[Opening Dataset records section]

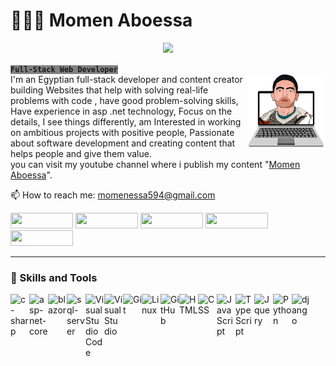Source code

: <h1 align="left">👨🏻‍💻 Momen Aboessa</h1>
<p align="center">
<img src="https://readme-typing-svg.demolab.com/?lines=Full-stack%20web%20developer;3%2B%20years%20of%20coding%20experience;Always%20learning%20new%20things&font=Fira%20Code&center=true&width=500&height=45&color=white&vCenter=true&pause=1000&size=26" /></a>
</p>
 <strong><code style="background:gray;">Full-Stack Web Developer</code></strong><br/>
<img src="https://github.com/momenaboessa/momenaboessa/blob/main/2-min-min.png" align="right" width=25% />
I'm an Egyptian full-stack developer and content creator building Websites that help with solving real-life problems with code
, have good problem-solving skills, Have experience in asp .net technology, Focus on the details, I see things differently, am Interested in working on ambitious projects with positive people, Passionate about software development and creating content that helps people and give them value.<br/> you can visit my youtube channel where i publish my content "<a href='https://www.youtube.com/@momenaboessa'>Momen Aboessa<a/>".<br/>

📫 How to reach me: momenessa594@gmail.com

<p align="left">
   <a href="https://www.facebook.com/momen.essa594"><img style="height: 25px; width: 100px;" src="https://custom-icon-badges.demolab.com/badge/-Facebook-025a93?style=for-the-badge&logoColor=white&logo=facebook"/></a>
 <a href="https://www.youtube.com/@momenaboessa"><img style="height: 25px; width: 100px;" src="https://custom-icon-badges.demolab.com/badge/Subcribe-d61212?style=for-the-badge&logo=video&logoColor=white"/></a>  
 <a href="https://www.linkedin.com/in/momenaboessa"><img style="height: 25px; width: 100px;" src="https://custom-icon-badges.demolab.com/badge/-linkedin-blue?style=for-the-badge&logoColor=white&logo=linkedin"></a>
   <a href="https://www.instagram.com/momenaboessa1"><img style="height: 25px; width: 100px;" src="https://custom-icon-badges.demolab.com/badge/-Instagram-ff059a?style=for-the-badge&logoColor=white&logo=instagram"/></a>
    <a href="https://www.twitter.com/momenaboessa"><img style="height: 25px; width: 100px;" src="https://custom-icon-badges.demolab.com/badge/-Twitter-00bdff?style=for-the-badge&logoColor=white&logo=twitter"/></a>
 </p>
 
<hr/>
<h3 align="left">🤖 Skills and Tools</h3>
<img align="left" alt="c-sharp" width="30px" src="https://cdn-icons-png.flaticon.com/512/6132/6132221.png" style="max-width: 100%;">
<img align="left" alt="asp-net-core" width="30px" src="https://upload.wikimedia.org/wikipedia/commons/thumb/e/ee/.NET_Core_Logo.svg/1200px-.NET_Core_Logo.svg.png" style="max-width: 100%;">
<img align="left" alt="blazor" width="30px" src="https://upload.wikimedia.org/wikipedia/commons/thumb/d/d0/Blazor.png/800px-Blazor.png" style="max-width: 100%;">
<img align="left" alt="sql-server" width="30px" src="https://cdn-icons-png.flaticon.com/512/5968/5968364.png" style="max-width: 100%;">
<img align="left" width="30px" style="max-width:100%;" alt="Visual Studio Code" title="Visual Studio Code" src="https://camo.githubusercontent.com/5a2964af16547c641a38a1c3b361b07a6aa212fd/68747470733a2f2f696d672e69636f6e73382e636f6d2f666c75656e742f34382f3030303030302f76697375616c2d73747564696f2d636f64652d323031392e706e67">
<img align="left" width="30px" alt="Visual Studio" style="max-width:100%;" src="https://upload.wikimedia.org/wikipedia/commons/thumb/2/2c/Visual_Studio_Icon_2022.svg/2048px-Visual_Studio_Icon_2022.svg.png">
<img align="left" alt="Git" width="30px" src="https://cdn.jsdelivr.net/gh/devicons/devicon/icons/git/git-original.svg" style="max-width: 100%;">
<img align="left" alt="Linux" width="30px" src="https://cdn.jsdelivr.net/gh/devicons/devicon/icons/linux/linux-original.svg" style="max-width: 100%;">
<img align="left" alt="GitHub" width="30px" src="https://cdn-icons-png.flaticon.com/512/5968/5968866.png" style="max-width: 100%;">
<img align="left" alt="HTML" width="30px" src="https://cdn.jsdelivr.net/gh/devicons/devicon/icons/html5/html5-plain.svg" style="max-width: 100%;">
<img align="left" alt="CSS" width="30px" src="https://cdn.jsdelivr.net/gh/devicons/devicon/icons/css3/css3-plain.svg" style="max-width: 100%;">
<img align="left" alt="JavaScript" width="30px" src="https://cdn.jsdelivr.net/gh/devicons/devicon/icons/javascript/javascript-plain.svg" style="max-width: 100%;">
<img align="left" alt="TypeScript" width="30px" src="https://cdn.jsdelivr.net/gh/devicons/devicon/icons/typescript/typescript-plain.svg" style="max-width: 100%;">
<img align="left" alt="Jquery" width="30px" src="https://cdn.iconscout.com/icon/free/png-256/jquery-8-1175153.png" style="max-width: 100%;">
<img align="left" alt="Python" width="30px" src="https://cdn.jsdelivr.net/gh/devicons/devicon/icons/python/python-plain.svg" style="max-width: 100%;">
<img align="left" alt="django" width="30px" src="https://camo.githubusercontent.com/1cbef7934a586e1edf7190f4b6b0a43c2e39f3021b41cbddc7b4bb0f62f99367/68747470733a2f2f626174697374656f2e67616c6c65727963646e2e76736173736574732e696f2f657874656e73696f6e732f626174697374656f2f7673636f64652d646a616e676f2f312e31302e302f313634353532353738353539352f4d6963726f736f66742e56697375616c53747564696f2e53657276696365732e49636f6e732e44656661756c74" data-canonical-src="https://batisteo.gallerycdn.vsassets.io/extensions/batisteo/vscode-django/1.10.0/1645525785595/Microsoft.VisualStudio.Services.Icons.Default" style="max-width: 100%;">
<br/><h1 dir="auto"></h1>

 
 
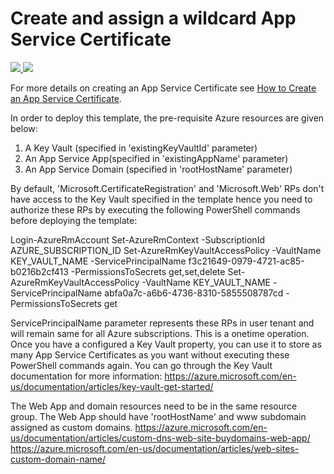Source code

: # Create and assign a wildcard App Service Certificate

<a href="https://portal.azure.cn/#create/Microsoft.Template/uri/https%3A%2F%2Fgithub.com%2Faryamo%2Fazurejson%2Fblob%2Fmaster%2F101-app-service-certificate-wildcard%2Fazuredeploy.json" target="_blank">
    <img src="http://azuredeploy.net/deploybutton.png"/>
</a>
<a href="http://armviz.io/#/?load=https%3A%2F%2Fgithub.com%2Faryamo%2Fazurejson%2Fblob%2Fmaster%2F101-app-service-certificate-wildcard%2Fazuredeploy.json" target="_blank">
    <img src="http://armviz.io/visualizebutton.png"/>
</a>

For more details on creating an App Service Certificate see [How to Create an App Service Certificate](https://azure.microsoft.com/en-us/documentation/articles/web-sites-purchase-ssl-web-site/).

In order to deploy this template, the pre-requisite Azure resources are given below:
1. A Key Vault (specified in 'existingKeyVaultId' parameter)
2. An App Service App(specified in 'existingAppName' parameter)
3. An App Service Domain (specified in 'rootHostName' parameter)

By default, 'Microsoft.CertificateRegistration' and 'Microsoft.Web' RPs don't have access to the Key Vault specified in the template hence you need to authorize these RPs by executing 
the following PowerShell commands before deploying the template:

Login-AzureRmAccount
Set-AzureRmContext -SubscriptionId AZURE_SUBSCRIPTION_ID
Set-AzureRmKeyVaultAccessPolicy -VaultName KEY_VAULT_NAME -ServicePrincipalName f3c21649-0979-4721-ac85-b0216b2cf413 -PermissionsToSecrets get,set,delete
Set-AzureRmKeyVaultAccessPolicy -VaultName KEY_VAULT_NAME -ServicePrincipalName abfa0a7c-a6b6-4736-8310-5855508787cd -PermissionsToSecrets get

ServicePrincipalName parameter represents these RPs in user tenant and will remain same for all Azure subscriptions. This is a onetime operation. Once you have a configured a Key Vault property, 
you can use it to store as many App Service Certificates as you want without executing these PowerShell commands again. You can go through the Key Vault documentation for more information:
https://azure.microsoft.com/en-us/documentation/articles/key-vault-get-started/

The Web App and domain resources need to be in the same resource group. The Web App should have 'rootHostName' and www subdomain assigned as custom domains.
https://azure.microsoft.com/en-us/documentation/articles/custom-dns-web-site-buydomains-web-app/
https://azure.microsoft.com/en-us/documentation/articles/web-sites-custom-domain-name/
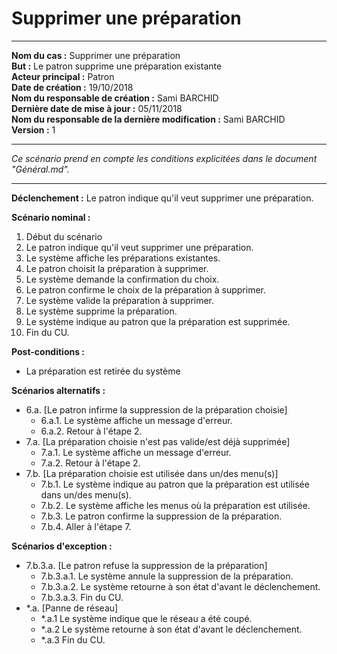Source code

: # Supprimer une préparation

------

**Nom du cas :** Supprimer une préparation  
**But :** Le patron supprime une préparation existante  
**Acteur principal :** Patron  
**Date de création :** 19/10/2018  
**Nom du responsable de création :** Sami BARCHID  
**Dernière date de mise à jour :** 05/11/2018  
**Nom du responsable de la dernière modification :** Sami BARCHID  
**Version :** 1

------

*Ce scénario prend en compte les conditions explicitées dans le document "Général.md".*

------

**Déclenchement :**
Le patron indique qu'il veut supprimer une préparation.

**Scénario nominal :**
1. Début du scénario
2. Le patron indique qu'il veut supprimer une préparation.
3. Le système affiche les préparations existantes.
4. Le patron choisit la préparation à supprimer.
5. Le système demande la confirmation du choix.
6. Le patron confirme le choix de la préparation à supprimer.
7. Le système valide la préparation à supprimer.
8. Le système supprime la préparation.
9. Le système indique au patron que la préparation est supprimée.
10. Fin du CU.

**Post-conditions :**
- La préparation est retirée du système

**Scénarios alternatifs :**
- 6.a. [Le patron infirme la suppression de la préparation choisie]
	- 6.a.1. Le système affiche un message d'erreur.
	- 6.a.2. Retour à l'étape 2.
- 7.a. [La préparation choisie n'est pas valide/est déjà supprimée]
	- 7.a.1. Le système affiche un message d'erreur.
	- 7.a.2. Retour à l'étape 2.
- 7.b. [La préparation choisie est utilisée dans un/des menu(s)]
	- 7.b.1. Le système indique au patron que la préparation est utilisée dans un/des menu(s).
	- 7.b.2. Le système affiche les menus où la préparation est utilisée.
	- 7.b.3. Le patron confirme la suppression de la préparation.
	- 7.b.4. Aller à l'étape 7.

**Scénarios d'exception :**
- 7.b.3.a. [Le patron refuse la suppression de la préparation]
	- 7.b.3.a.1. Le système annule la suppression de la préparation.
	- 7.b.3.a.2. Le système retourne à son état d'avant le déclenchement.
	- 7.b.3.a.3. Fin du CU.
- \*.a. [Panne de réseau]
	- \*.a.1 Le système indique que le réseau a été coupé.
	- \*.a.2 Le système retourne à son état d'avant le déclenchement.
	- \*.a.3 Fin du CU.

[Closing Dataset records section]

Work instructions:
Go through the entries above and copy out every line that includes the word "json".

Exercise answer:
<a href="https://portal.azure.cn/#create/Microsoft.Template/uri/https%3A%2F%2Fgithub.com%2Faryamo%2Fazurejson%2Fblob%2Fmaster%2F101-app-service-certificate-wildcard%2Fazuredeploy.json" target="_blank">
<a href="http://armviz.io/#/?load=https%3A%2F%2Fgithub.com%2Faryamo%2Fazurejson%2Fblob%2Fmaster%2F101-app-service-certificate-wildcard%2Fazuredeploy.json" target="_blank">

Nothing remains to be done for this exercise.